I accept Ms Phelan’s submission that the reasons are inadequate. It is not possible, reading the reasons as a whole and without combing it for error (Minister for Immigration and Ethnic Affairs v Wu Shan Liang (1996) 185 CLR 259), to extract from them the matters required by Rule 73. They do not address the totality of Ms Phelan’s claim with any specificity. Had the Arbitrator answered the questions she set herself at paragraph three of the reasons, in relation to each claimed injury, her legal and factual findings and conclusions would have been easier to distill.
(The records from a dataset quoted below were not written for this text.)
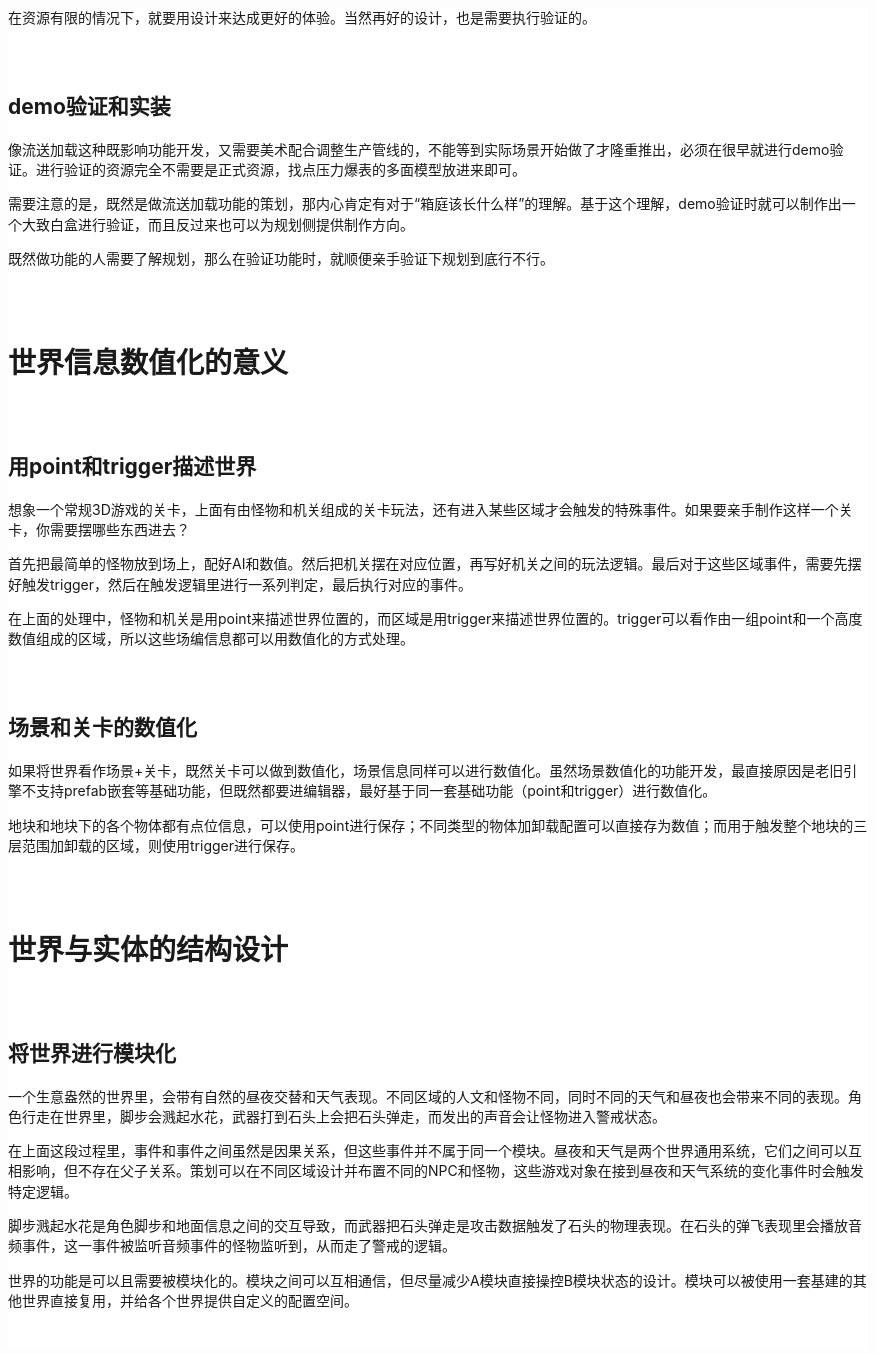 在资源有限的情况下，就要用设计来达成更好的体验。当然再好的设计，也是需要执行验证的。

<br/>

## demo验证和实装

像流送加载这种既影响功能开发，又需要美术配合调整生产管线的，不能等到实际场景开始做了才隆重推出，必须在很早就进行demo验证。进行验证的资源完全不需要是正式资源，找点压力爆表的多面模型放进来即可。

需要注意的是，既然是做流送加载功能的策划，那内心肯定有对于“箱庭该长什么样”的理解。基于这个理解，demo验证时就可以制作出一个大致白盒进行验证，而且反过来也可以为规划侧提供制作方向。

既然做功能的人需要了解规划，那么在验证功能时，就顺便亲手验证下规划到底行不行。

<br/>

# 世界信息数值化的意义

<br/>

## 用point和trigger描述世界

想象一个常规3D游戏的关卡，上面有由怪物和机关组成的关卡玩法，还有进入某些区域才会触发的特殊事件。如果要亲手制作这样一个关卡，你需要摆哪些东西进去？

首先把最简单的怪物放到场上，配好AI和数值。然后把机关摆在对应位置，再写好机关之间的玩法逻辑。最后对于这些区域事件，需要先摆好触发trigger，然后在触发逻辑里进行一系列判定，最后执行对应的事件。

在上面的处理中，怪物和机关是用point来描述世界位置的，而区域是用trigger来描述世界位置的。trigger可以看作由一组point和一个高度数值组成的区域，所以这些场编信息都可以用数值化的方式处理。

<br/>

## 场景和关卡的数值化

如果将世界看作场景+关卡，既然关卡可以做到数值化，场景信息同样可以进行数值化。虽然场景数值化的功能开发，最直接原因是老旧引擎不支持prefab嵌套等基础功能，但既然都要进编辑器，最好基于同一套基础功能（point和trigger）进行数值化。

地块和地块下的各个物体都有点位信息，可以使用point进行保存；不同类型的物体加卸载配置可以直接存为数值；而用于触发整个地块的三层范围加卸载的区域，则使用trigger进行保存。

<br/>

# 世界与实体的结构设计

<br/>

## 将世界进行模块化

一个生意盎然的世界里，会带有自然的昼夜交替和天气表现。不同区域的人文和怪物不同，同时不同的天气和昼夜也会带来不同的表现。角色行走在世界里，脚步会溅起水花，武器打到石头上会把石头弹走，而发出的声音会让怪物进入警戒状态。

在上面这段过程里，事件和事件之间虽然是因果关系，但这些事件并不属于同一个模块。昼夜和天气是两个世界通用系统，它们之间可以互相影响，但不存在父子关系。策划可以在不同区域设计并布置不同的NPC和怪物，这些游戏对象在接到昼夜和天气系统的变化事件时会触发特定逻辑。

脚步溅起水花是角色脚步和地面信息之间的交互导致，而武器把石头弹走是攻击数据触发了石头的物理表现。在石头的弹飞表现里会播放音频事件，这一事件被监听音频事件的怪物监听到，从而走了警戒的逻辑。

世界的功能是可以且需要被模块化的。模块之间可以互相通信，但尽量减少A模块直接操控B模块状态的设计。模块可以被使用一套基建的其他世界直接复用，并给各个世界提供自定义的配置空间。

<br/>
I agree with Ms Phelan’s submission that a discussion (brief) of the evidence of Dr Rabone and Dr Moorthy would also have assisted. I note that, although specifically admitted at the telephone conference, there is also no reference in the reasons to the reports of Dr Carr and Dr Fearnside, and only a passing reference to the reports of Mr Nash and Dr Lowy. These reports were not insignificant or irrelevant to the issues and it was incumbent upon the Arbitrator to state her view of their probative value and persuasiveness. If she did consider them, and concluded that they were of little probative value or not persuasive in the face of other evidence, then this should have been set out in her reasons.
The Arbitrator has erred in failing to provide adequate reasons for the decision.
DECISION
The consequence of the above findings is that the decision of the Arbitrator must be revoked and a new decision made in its place. The ‘medical dispute’ must now be referred to an Approved Medical Specialist for assessment.
The decision of the Arbitrator is revoked and the following decision is made in its place:
On 15 March 2002 Ms Phelan suffered an injury, for which the Respondent is liable under the Workers Compensation Act 1987
The ‘medical dispute’ is remitted to the Registrar for referral to an Approved Medical Specialist for assessment in accordance with these reasons.
COSTS
Ms Phelan was successful in her appeal. The appropriate order is therefore:
The Respondent is to pay the costs of the appeal.
Dr Gabriel Fleming
Deputy President
18 August 2005
I CERTIFY THAT THIS IS A TRUE AND ACCURATE RECORD OF THE REASONS FOR DECISION OF DR GABRIEL FLEMING, DEPUTY PRESIDENT OF THE WORKERS COMPENSATION COMMISSION.